Ah, yes - global warming. Better known in the Eighties as simply 'the Greenhouse Effect'. But it wasn't until the late 1980s that the subject really got any public attention. That all changed when a certain James Hansen of NASA appeared before Congress to testify about the severity of likely future climate change in 1988. That certainly caught people's attention, and set the ball rolling for the formation of the Intergovermental Panel on Climate Change (IPCC) in 1990. But such events are quite another story.

For now, this account of Eighties environmentalism will stop at 1988. That's because 1989 (and 1990) deserve a special section of their own in Green History. They were the years when public environmental awareness rose to new heights, and when it seemed - just for a moment - that the greens might actually win...

Wednesday, 15 October 2008

Why a Green Museum?

'For most of us, even the committed activist, the Green movement has no history...'. So said Derek Wall, a historian and prominent member of the UK Green Party, back in 1994. Wall went on to disprove this statement with a book showing environmentalism has a centuries-old heritage.

Spin on another 14 years, and a lot more green history has passed under the bridge. A historian writing from the vantage point of the twenty-second century will look back on the Noughties as the time not merely of iPods, Heather Mills, and the Arctic Monkeys, but also the time when the world woke up to climate change.
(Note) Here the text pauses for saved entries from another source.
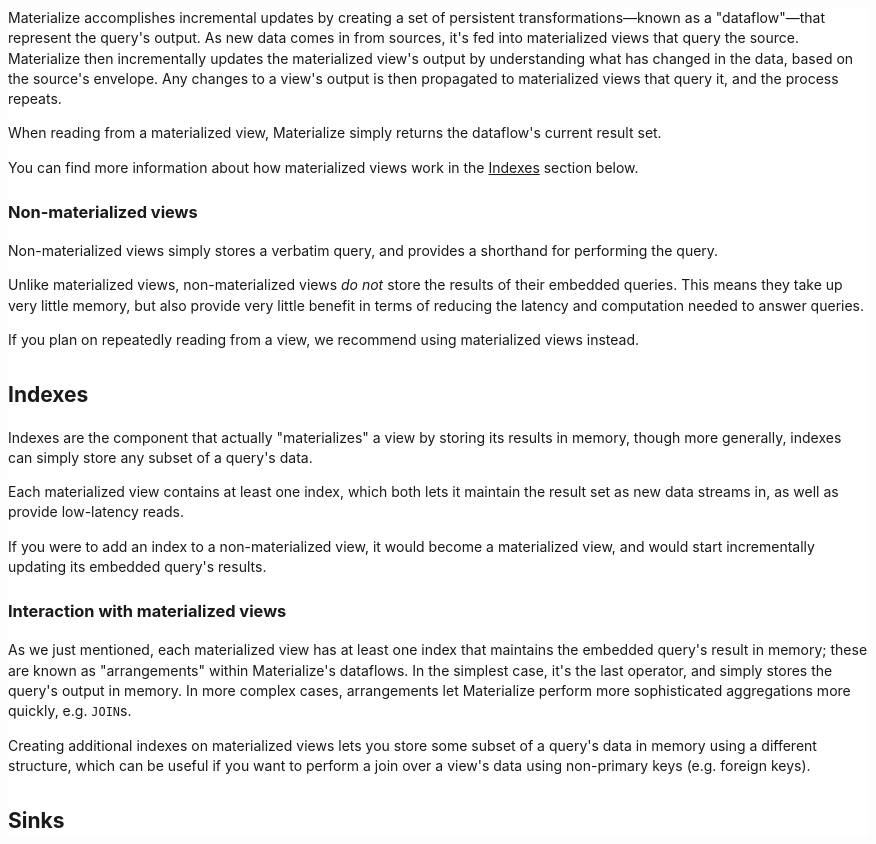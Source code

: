 Materialize accomplishes incremental updates by creating a set of persistent
transformations&mdash;known as a "dataflow"&mdash;that represent the query's
output. As new data comes in from sources, it's fed into materialized views that
query the source. Materialize then incrementally updates the materialized view's
output by understanding what has changed in the data, based on the source's
envelope. Any changes to a view's output is then propagated to materialized
views that query it, and the process repeats.

When reading from a materialized view, Materialize simply returns the dataflow's
current result set.

You can find more information about how materialized views work in the
[Indexes](#indexes) section below.

### Non-materialized views

Non-materialized views simply stores a verbatim query, and provides a shorthand
for performing the query.

Unlike materialized views, non-materialized views _do not_ store the results of
their embedded queries. This means they take up very little memory, but also
provide very little benefit in terms of reducing the latency and computation
needed to answer queries.

If you plan on repeatedly reading from a view, we recommend using materialized
views instead.

## Indexes

Indexes are the component that actually "materializes" a view by storing its
results in memory, though more generally, indexes can simply store any subset of
a query's data.

Each materialized view contains at least one index, which both lets it maintain
the result set as new data streams in, as well as provide low-latency reads.

If you were to add an index to a non-materialized view, it would become a
materialized view, and would start incrementally updating its embedded query's
results.

### Interaction with materialized views

As we just mentioned, each materialized view has at least one index that
maintains the embedded query's result in memory; these are known as
"arrangements" within Materialize's dataflows. In the simplest case, it's the
last operator, and simply stores the query's output in memory. In more complex
cases, arrangements let Materialize perform more sophisticated aggregations more
quickly, e.g. `JOIN`s.

Creating additional indexes on materialized views lets you store some subset of a query's data in memory using a different structure, which can be useful if you want to perform a join over a view's data using non-primary keys (e.g. foreign keys).

## Sinks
So why study the history of environmentalism? Firstly, because it's one of the most important social movements to emerge from the modern era, with a rich story to tell and a cast of characters as colourful as they are radical. Secondly - and more importantly - because I believe that studying the history of green politics can offer some important lessons for the present. The environmental movement is, of course, alive and kicking - very far from being consigned to a museum. Yet without a museum to house its history, we risk forgetting where it's come from, what it's achieved, and where it's previously failed.

So this blog will sometimes indulge in history pure and simple - recounting stories and explaining events: from the decline of the Dodo to the rise of Greenpeace, via a survey of world food crises, what links tofu and Soylent Green, and the mysterious Men of the Trees. There will also always be plenty of pictures. But it won't merely be a cabinet of old curiosities. The bulk of my posts will take current events and try to place them in their historic context, or draw relevant lessons from history. Hell - we might even learn something from our past mistakes.

Enjoy - and welcome to the Green Museum.